§ What is needed
Go to the line in the entries below that holds "aaa2efb2-9166-4b26-ac8e-7f0803e44bae" and repeat exactly from there through the line that holds "8d1528b7-d76d-4640-856f-0c10dfc9e267", inclusive.

§ Information
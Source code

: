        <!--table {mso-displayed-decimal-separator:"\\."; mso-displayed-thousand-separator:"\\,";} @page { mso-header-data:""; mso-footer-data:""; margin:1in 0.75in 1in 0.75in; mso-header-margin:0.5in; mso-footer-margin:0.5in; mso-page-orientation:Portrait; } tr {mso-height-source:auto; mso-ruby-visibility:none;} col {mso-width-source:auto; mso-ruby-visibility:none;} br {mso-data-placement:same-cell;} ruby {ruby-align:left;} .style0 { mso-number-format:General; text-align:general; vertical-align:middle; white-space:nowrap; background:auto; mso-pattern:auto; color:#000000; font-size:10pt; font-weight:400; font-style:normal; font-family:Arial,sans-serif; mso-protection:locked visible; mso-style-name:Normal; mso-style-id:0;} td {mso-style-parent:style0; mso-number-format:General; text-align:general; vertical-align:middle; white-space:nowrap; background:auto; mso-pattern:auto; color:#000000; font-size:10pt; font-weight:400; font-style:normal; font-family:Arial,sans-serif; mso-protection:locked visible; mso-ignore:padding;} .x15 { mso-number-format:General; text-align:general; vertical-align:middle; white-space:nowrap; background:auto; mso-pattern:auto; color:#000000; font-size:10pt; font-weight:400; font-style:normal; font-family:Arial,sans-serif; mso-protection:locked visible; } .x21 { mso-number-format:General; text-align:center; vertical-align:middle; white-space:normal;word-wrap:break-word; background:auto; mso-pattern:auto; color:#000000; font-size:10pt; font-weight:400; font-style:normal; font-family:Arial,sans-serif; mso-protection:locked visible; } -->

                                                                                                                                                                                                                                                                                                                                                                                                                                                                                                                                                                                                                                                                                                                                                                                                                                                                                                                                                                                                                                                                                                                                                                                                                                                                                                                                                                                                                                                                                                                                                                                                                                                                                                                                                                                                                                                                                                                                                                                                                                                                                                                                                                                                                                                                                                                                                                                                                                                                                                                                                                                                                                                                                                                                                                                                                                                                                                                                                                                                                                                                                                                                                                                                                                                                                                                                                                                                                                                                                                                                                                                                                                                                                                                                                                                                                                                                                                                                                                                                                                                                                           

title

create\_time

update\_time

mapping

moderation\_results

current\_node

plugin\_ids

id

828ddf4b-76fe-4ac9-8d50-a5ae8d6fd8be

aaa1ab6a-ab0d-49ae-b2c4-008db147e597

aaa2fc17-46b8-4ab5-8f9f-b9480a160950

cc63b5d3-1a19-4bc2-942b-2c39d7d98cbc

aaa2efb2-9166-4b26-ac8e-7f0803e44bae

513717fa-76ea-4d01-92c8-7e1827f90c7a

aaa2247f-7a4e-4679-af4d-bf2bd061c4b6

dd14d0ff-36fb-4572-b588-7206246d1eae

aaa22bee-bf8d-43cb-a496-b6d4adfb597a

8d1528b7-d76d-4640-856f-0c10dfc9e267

--

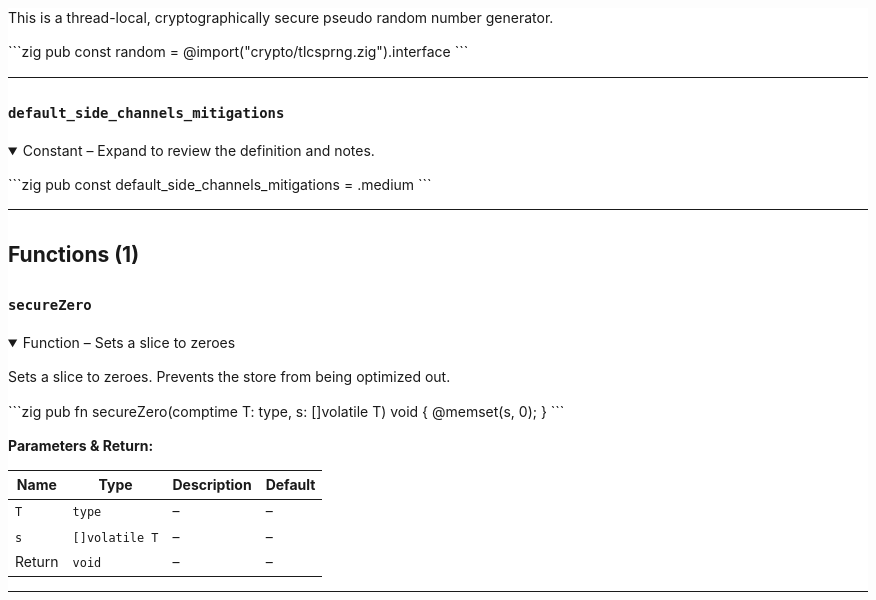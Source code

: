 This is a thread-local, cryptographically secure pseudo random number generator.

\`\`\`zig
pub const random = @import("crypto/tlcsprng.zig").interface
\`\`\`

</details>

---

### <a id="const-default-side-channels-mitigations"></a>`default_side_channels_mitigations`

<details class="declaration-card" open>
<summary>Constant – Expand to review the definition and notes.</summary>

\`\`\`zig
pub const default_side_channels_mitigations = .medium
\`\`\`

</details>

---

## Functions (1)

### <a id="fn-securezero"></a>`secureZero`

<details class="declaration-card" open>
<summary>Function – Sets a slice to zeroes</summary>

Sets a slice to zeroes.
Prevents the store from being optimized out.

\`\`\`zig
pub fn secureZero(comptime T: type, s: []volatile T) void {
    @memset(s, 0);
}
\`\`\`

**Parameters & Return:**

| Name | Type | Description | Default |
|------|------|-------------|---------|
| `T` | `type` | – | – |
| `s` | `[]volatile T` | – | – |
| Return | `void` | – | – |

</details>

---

==

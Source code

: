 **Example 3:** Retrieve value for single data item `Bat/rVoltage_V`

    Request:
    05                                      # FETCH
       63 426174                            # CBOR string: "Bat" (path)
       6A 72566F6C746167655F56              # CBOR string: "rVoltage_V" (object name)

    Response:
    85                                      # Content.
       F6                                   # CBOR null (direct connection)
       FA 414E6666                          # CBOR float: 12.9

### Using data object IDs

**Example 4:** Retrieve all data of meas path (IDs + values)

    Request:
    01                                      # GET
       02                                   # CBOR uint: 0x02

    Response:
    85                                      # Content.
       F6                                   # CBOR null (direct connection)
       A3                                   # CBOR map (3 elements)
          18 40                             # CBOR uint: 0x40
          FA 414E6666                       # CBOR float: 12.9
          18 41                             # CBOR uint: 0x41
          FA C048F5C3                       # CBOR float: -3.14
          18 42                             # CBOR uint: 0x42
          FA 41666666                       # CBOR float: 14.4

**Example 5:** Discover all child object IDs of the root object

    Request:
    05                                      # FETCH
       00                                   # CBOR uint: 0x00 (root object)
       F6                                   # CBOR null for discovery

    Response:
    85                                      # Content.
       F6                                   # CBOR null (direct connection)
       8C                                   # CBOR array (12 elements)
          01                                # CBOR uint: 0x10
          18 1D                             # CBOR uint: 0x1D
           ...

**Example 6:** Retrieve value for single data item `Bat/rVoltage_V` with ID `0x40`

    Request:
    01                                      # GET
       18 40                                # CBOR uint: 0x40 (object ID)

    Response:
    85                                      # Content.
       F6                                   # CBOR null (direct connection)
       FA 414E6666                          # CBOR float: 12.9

§ Completed exercise
aaa2efb2-9166-4b26-ac8e-7f0803e44bae

513717fa-76ea-4d01-92c8-7e1827f90c7a

aaa2247f-7a4e-4679-af4d-bf2bd061c4b6

dd14d0ff-36fb-4572-b588-7206246d1eae

aaa22bee-bf8d-43cb-a496-b6d4adfb597a

8d1528b7-d76d-4640-856f-0c10dfc9e267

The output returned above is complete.